The client is a diversified asset management firm with operating entities across North America, Europe, and Asia-Pacific, offering equity, fixed income, multi-asset, and alternative investment strategies to institutional clients including sovereign wealth funds, pension plans, endowments, and foundations, as well as a retail mutual fund and ETF platform. Their data engineering function is responsible for delivering clean, reconciled, and auditable data to fund accounting, risk management, portfolio management, regulatory reporting, and investor relations systems — all subject to strict SLA requirements with zero tolerance for late or incorrect delivery.

The PowerCenter estate had been the firm's primary ETL platform since 2009, consolidated from three legacy ETL platforms following a major acquisition. It had accumulated 1,800 mappings organized across 12 PowerCenter folders representing distinct business domains: trade data, position management, corporate actions, pricing, fund accounting, client reporting, reference data, regulatory capital, compliance monitoring, tax reporting, operations, and risk analytics. The platform ran on a dedicated Linux infrastructure stack with an Oracle-based PowerCenter Repository Service, scheduled and monitored through PowerCenter Workflow Manager.

Business Challenge

The end-of-support timeline created a hard deadline for the migration program, but the technical complexity of the estate had initially led internal estimates to project a 24-36 month timeline — far too long given the support window. Key challenges included:

The MigryX Approach

MigryX structured the engagement around PowerCenter's native XML export format, which encodes the full repository object graph — sources, targets, transformations, mappings, mapplets, sessions, workflows, and worklets — in a single exportable artifact. The MigryX PowerCenter parser processes these exports to reconstruct the complete logical model of each mapping and its associated session and workflow execution context, enabling conversion fidelity that extends beyond the transformation logic to encompass the full runtime configuration.

The SCD Type 2 challenge was addressed through MigryX's semantic SCD library, which recognizes the PowerCenter SCD Wizard pattern and its common variants and converts them to Delta Lake merge operations using the MERGE INTO syntax with explicit effective date management. Delta Lake's native support for ACID transactions made it an ideal target for SCD Type 2 logic, as the merge operations execute atomically — eliminating the risk of partial updates that had occasionally caused reconciliation issues in the PowerCenter environment during network interruptions. The resulting Delta Lake tables also provided time travel capability, enabling point-in-time queries against dimension history that were previously only possible through complex historical snapshots maintained as separate tables.

Session-level configurations were parsed from the workflow XML and mapped to Databricks job cluster configurations and Databricks Workflow task-level settings.

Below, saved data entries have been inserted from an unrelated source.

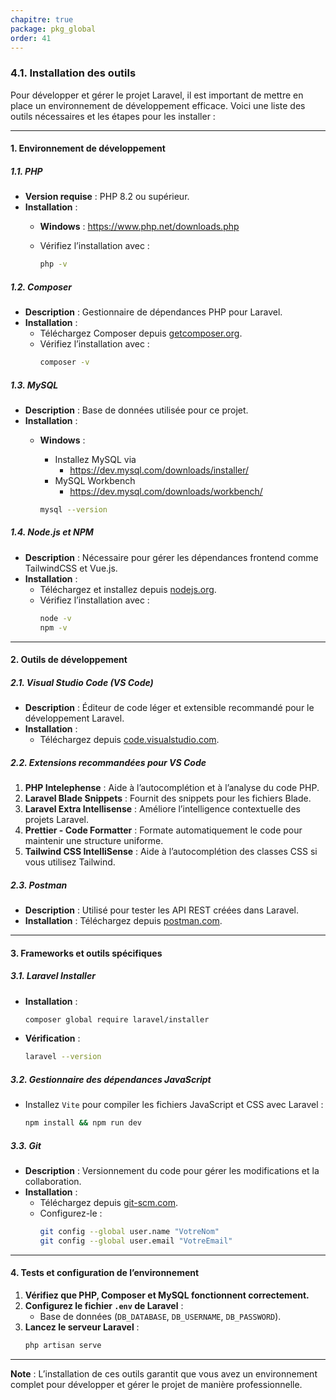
 ```yaml
---
chapitre: true
package: pkg_global
order: 41
---
```


### **4.1. Installation des outils**

Pour développer et gérer le projet Laravel, il est important de mettre en place un environnement de développement efficace. Voici une liste des outils nécessaires et les étapes pour les installer :

---

#### **1. Environnement de développement**

##### **1.1. PHP**

- **Version requise** : PHP 8.2 ou supérieur.  
- **Installation** :
  - **Windows** : https://www.php.net/downloads.php

  - Vérifiez l’installation avec :  
    ```bash
    php -v
    ```

##### **1.2. Composer**
- **Description** : Gestionnaire de dépendances PHP pour Laravel.  
- **Installation** :
  - Téléchargez Composer depuis [getcomposer.org](https://getcomposer.org/).
  - Vérifiez l’installation avec :  
    ```bash
    composer -v
    ```

##### **1.3. MySQL**
- **Description** : Base de données utilisée pour ce projet.  
- **Installation** :
  - **Windows** : 
    - Installez MySQL via  
      - https://dev.mysql.com/downloads/installer/
    - MySQL Workbench
      - https://dev.mysql.com/downloads/workbench/

    ```bash
    mysql --version
    ```

##### **1.4. Node.js et NPM**
- **Description** : Nécessaire pour gérer les dépendances frontend comme TailwindCSS et Vue.js.  
- **Installation** :
  - Téléchargez et installez depuis [nodejs.org](https://nodejs.org/).
  - Vérifiez l’installation avec :  
    ```bash
    node -v
    npm -v
    ```

---

#### **2. Outils de développement**

##### **2.1. Visual Studio Code (VS Code)**
- **Description** : Éditeur de code léger et extensible recommandé pour le développement Laravel.  
- **Installation** :
  - Téléchargez depuis [code.visualstudio.com](https://code.visualstudio.com/).

##### **2.2. Extensions recommandées pour VS Code**
1. **PHP Intelephense** : Aide à l’autocomplétion et à l’analyse du code PHP.
2. **Laravel Blade Snippets** : Fournit des snippets pour les fichiers Blade.
3. **Laravel Extra Intellisense** : Améliore l’intelligence contextuelle des projets Laravel.
4. **Prettier - Code Formatter** : Formate automatiquement le code pour maintenir une structure uniforme.
5. **Tailwind CSS IntelliSense** : Aide à l’autocomplétion des classes CSS si vous utilisez Tailwind.

##### **2.3. Postman**
- **Description** : Utilisé pour tester les API REST créées dans Laravel.  
- **Installation** : Téléchargez depuis [postman.com](https://www.postman.com/).

---

#### **3. Frameworks et outils spécifiques**

##### **3.1. Laravel Installer**
- **Installation** :  
  ```bash
  composer global require laravel/installer
  ```
- **Vérification** :  
  ```bash
  laravel --version
  ```

##### **3.2. Gestionnaire des dépendances JavaScript**

- Installez `Vite` pour compiler les fichiers JavaScript et CSS avec Laravel :  
  ```bash
  npm install && npm run dev
  ```

##### **3.3. Git**
- **Description** : Versionnement du code pour gérer les modifications et la collaboration.  
- **Installation** :
  - Téléchargez depuis [git-scm.com](https://git-scm.com/).
  - Configurez-le :  
    ```bash
    git config --global user.name "VotreNom"
    git config --global user.email "VotreEmail"
    ```

---

#### **4. Tests et configuration de l’environnement**

1. **Vérifiez que PHP, Composer et MySQL fonctionnent correctement.**  
2. **Configurez le fichier `.env` de Laravel** :  
   - Base de données (`DB_DATABASE`, `DB_USERNAME`, `DB_PASSWORD`).
3. **Lancez le serveur Laravel** :  
   ```bash
   php artisan serve
   ```

---

**Note** : L’installation de ces outils garantit que vous avez un environnement complet pour développer et gérer le projet de manière professionnelle.
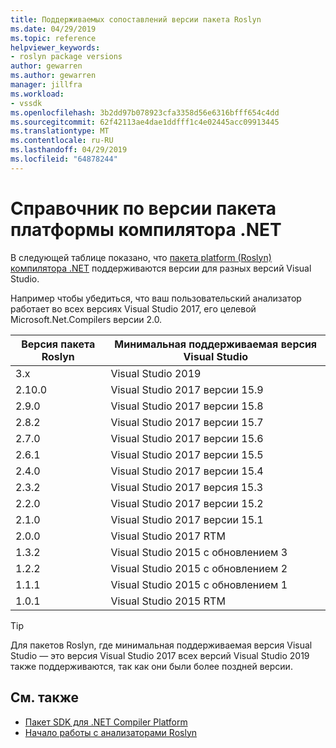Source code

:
 ```yaml
---
title: Поддерживаемых сопоставлений версии пакета Roslyn
ms.date: 04/29/2019
ms.topic: reference
helpviewer_keywords:
- roslyn package versions
author: gewarren
ms.author: gewarren
manager: jillfra
ms.workload:
- vssdk
ms.openlocfilehash: 3b2dd97b078923cfa3358d56e6316bfff654c4dd
ms.sourcegitcommit: 62f42113ae4dae1ddfff1c4e02445acc09913445
ms.translationtype: MT
ms.contentlocale: ru-RU
ms.lasthandoff: 04/29/2019
ms.locfileid: "64878244"
---
```

# <a name="net-compiler-platform-package-version-reference"></a>Справочник по версии пакета платформы компилятора .NET

В следующей таблице показано, что [пакета platform (Roslyn) компилятора .NET](https://www.nuget.org/packages/Microsoft.Net.Compilers/) поддерживаются версии для разных версий Visual Studio.

Например чтобы убедиться, что ваш пользовательский анализатор работает во всех версиях Visual Studio 2017, его целевой Microsoft.Net.Compilers версии 2.0.

| Версия пакета Roslyn | Минимальная поддерживаемая версия Visual Studio |
| - | - |
| 3.x | Visual Studio 2019 |
| 2.10.0 | Visual Studio 2017 версии 15.9 |
| 2.9.0 | Visual Studio 2017 версии 15.8 |
| 2.8.2 | Visual Studio 2017 версии 15.7 |
| 2.7.0 | Visual Studio 2017 версии 15.6 |
| 2.6.1 | Visual Studio 2017 версии 15.5 |
| 2.4.0 | Visual Studio 2017 версии 15.4 |
| 2.3.2 | Visual Studio 2017 версия 15.3 |
| 2.2.0 | Visual Studio 2017 версии 15.2 |
| 2.1.0 | Visual Studio 2017 версии 15.1 |
| 2.0.0 | Visual Studio 2017 RTM |
| 1.3.2 | Visual Studio 2015 с обновлением 3 |
| 1.2.2 | Visual Studio 2015 с обновлением 2 |
| 1.1.1 | Visual Studio 2015 с обновлением 1 |
| 1.0.1 | Visual Studio 2015 RTM |

> [!TIP]
> Для пакетов Roslyn, где минимальная поддерживаемая версия Visual Studio — это версия Visual Studio 2017 всех версий Visual Studio 2019 также поддерживаются, так как они были более поздней версии.

## <a name="see-also"></a>См. также

- [Пакет SDK для .NET Compiler Platform](/dotnet/csharp/roslyn-sdk/)
- [Начало работы с анализаторами Roslyn](getting-started-with-roslyn-analyzers.md)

Partition counts influenced Spark executor configurations; commit intervals were replaced with Delta Lake checkpoint configurations; connection pool settings were mapped to JDBC connection properties in Databricks Secrets-backed connection objects. This session configuration fidelity ensured that the migrated jobs exhibited equivalent I/O behavior and resource utilization profiles to their PowerCenter predecessors — a critical requirement for production capacity planning validation.

Reusable transformations and mapplets were converted to Python function libraries and PySpark transformation modules that could be imported across multiple pipeline scripts, preserving the reuse architecture of the PowerCenter design. This produced a maintainable, DRY (Don't Repeat Yourself) codebase where shared logic changes could be applied centrally — actually improving on the PowerCenter model by enabling version-controlled, unit-testable shared functions. The entire migrated estate was organized in a modular Python package structure with a clear domain hierarchy mirroring the original PowerCenter folder organization, deployed to Databricks via Azure DevOps CI/CD pipelines with automated test execution on every merge.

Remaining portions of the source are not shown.